Agents need to know what a tool does to the world before calling it. Descriptions should go beyond structured annotations to explain consequences.

Conciseness5/5

Is the description appropriately sized, front-loaded, and free of redundancy?

The description is perfectly structured and concise: a clear purpose statement followed by well-organized Args and Returns sections. Every sentence earns its place, with no wasted words. The information is front-loaded with the core functionality, followed by parameter details and return information.

Shorter descriptions cost fewer tokens and are easier for agents to parse. Every sentence should earn its place.

Completeness4/5

Given the tool's complexity, does the description cover enough for an agent to succeed on first attempt?

Given the tool's complexity (5 parameters, automatic navigation behavior) and the presence of an output schema (which handles return values), the description is reasonably complete. It covers the core functionality, all parameters, and mentions the return format. However, for a tool with no annotations and significant behavioral complexity, it could benefit from more disclosure about error conditions, permissions, or what 'automatic navigation' entails beyond key pressing.

Complex tools with many parameters or behaviors need more documentation. Simple tools need less. This dimension scales expectations accordingly.

Parameters4/5

Does the description clarify parameter syntax, constraints, interactions, or defaults beyond what the schema provides?
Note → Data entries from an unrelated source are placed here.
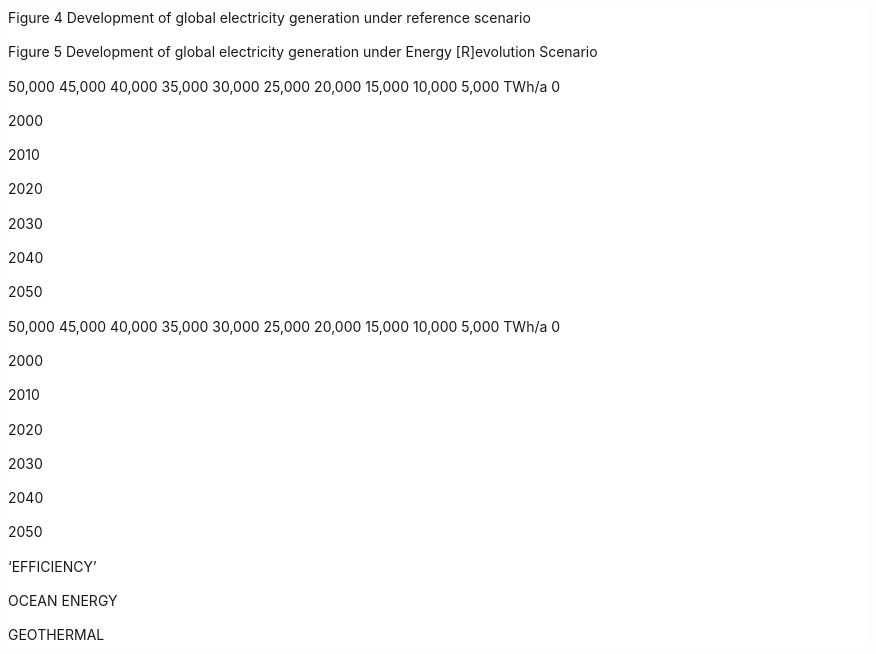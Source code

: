 Figure 4 Development of global electricity generation
under reference scenario

Figure 5 Development of global electricity generation
under Energy [R]evolution Scenario

50,000
45,000
40,000
35,000
30,000
25,000
20,000
15,000
10,000
5,000
TWh/a 0

2000

2010

2020

2030

2040

2050

50,000
45,000
40,000
35,000
30,000
25,000
20,000
15,000
10,000
5,000
TWh/a 0

2000

2010

2020

2030

2040

2050

‘EFFICIENCY’

OCEAN ENERGY

GEOTHERMAL
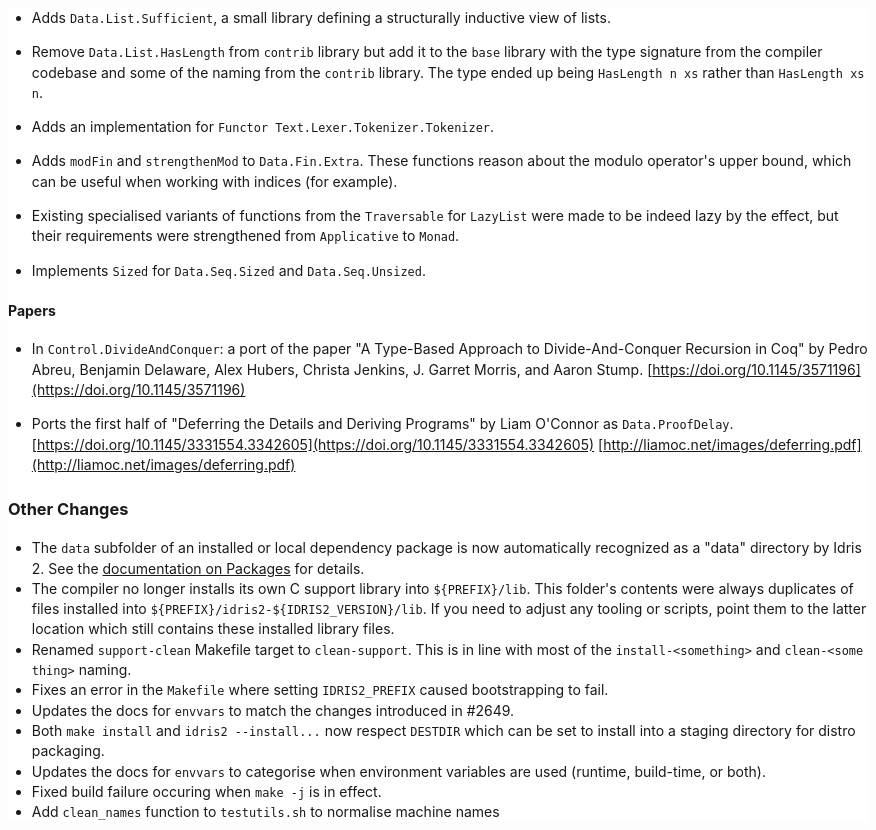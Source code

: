 * Adds `Data.List.Sufficient`, a small library defining a structurally inductive
  view of lists.

* Remove `Data.List.HasLength` from `contrib` library but add it to the `base`
  library with the type signature from the compiler codebase and some of the
  naming from the `contrib` library. The type ended up being `HasLength n xs`
  rather than `HasLength xs n`.

* Adds an implementation for `Functor Text.Lexer.Tokenizer.Tokenizer`.

* Adds `modFin` and `strengthenMod` to `Data.Fin.Extra`. These functions reason
  about the modulo operator's upper bound, which can be useful when working with
  indices (for example).

* Existing specialised variants of functions from the `Traversable` for `LazyList`
  were made to be indeed lazy by the effect, but their requirements were strengthened
  from `Applicative` to `Monad`.

* Implements `Sized` for `Data.Seq.Sized` and `Data.Seq.Unsized`.

#### Papers

* In `Control.DivideAndConquer`: a port of the paper
  "A Type-Based Approach to Divide-And-Conquer Recursion in Coq"
  by Pedro Abreu, Benjamin Delaware, Alex Hubers, Christa Jenkins,
  J. Garret Morris, and Aaron Stump.
  [https://doi.org/10.1145/3571196](https://doi.org/10.1145/3571196)

* Ports the first half of "Deferring the Details and Deriving Programs" by Liam
  O'Connor as `Data.ProofDelay`.
  [https://doi.org/10.1145/3331554.3342605](https://doi.org/10.1145/3331554.3342605)
  [http://liamoc.net/images/deferring.pdf](http://liamoc.net/images/deferring.pdf)

### Other Changes

* The `data` subfolder of an installed or local dependency package is now automatically
  recognized as a "data" directory by Idris 2. See the
  [documentation on Packages](https://idris2.readthedocs.io/en/latest/reference/packages.html)
  for details.
* The compiler no longer installs its own C support library into
  `${PREFIX}/lib`. This folder's contents were always duplicates of files
  installed into `${PREFIX}/idris2-${IDRIS2_VERSION}/lib`. If you need to adjust
  any tooling or scripts, point them to the latter location which still contains
  these installed library files.
* Renamed `support-clean` Makefile target to `clean-support`. This is in line
  with most of the `install-<something>` and `clean-<something>` naming.
* Fixes an error in the `Makefile` where setting `IDRIS2_PREFIX` caused
  bootstrapping to fail.
* Updates the docs for `envvars` to match the changes introduced in #2649.
* Both `make install` and `idris2 --install...` now respect `DESTDIR` which
  can be set to install into a staging directory for distro packaging.
* Updates the docs for `envvars` to categorise when environment variables are
  used (runtime, build-time, or both).
* Fixed build failure occuring when `make -j` is in effect.
* Add `clean_names` function to `testutils.sh` to normalise machine names
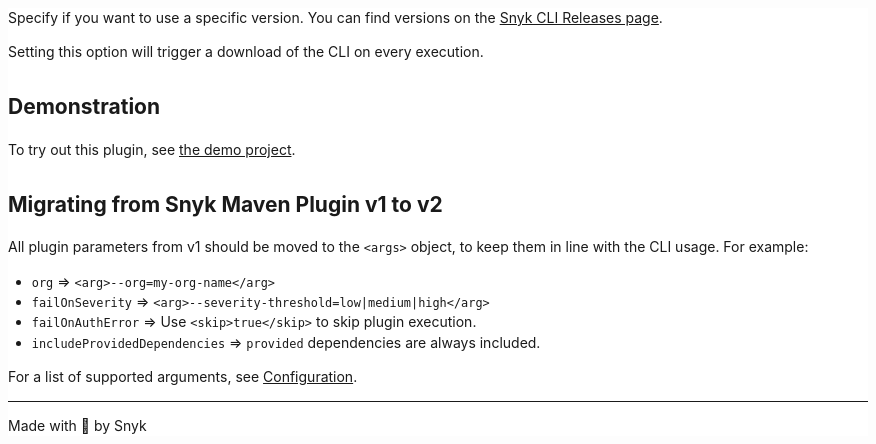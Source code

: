 Specify if you want to use a specific version. You can find versions on the
[Snyk CLI Releases page](https://github.com/snyk/snyk/releases).

Setting this option will trigger a download of the CLI on every execution.

## Demonstration

To try out this plugin, see [the demo project](https://github.com/snyk/demo-snyk-maven-plugin).

## Migrating from Snyk Maven Plugin v1 to v2

All plugin parameters from v1 should be moved to the `<args>` object, to keep
them in line with the CLI usage. For example:

- `org` => `<arg>--org=my-org-name</arg>`
- `failOnSeverity` => `<arg>--severity-threshold=low|medium|high</arg>`
- `failOnAuthError` => Use `<skip>true</skip>` to skip plugin execution.
- `includeProvidedDependencies` => `provided` dependencies are always included.

For a list of supported arguments, see [Configuration](#args-arraystring).

---

Made with 💜 by Snyk
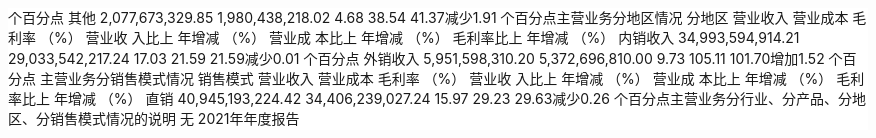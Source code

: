 个百分点
其他
2,077,673,329.85
1,980,438,218.02
4.68
38.54
41.37减少1.91
个百分点主营业务分地区情况
分地区
营业收入
营业成本
毛利率
（%）
营业收
入比上
年增减
（%）
营业成
本比上
年增减
（%）
毛利率比上
年增减
（%）
内销收入
34,993,594,914.21
29,033,542,217.24
17.03
21.59
21.59减少0.01
个百分点
外销收入
5,951,598,310.20
5,372,696,810.00
9.73
105.11
101.70增加1.52
个百分点
主营业务分销售模式情况
销售模式
营业收入
营业成本
毛利率
（%）
营业收
入比上
年增减
（%）
营业成
本比上
年增减
（%）
毛利率比上
年增减
（%）
直销
40,945,193,224.42
34,406,239,027.24
15.97
29.23
29.63减少0.26
个百分点主营业务分行业、分产品、分地区、分销售模式情况的说明
无
2021年年度报告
With 0% schema description coverage, the description must compensate for the lack of parameter documentation in the schema. It provides clear explanations for all 5 parameters in the Args section, adding meaningful context about what each parameter does (e.g., 'Key to press for navigation', 'Delay between navigation and capture'). This significantly enhances understanding beyond the bare schema, though it doesn't cover all possible edge cases or format details.

Input schemas describe structure but not intent. Descriptions should explain non-obvious parameter relationships and valid value ranges.

Purpose5/5

Does the description clearly state what the tool does and how it differs from similar tools?

The description clearly states the tool's purpose with specific verbs ('capture multiple pages', 'automatic navigation') and distinguishes it from siblings like capture_full_screen and capture_window by focusing on document pages with navigation. It explicitly mentions the resource (document window) and the multi-page capture functionality.

Agents choose between tools based on descriptions. A clear purpose with a specific verb and resource helps agents select the right tool.

Usage Guidelines4/5

Does the description explain when to use this tool, when not to, or what alternatives exist?

The description provides clear context for when to use this tool (capturing multiple pages from a document with automatic navigation), but doesn't explicitly state when not to use it or name specific alternatives. It implies usage for document page capture with navigation, which is helpful but lacks explicit exclusions or comparisons to siblings like capture_window or full_document_workflow.

Agents often have multiple tools that could apply. Explicit usage guidance like "use X instead of Y when Z" prevents misuse.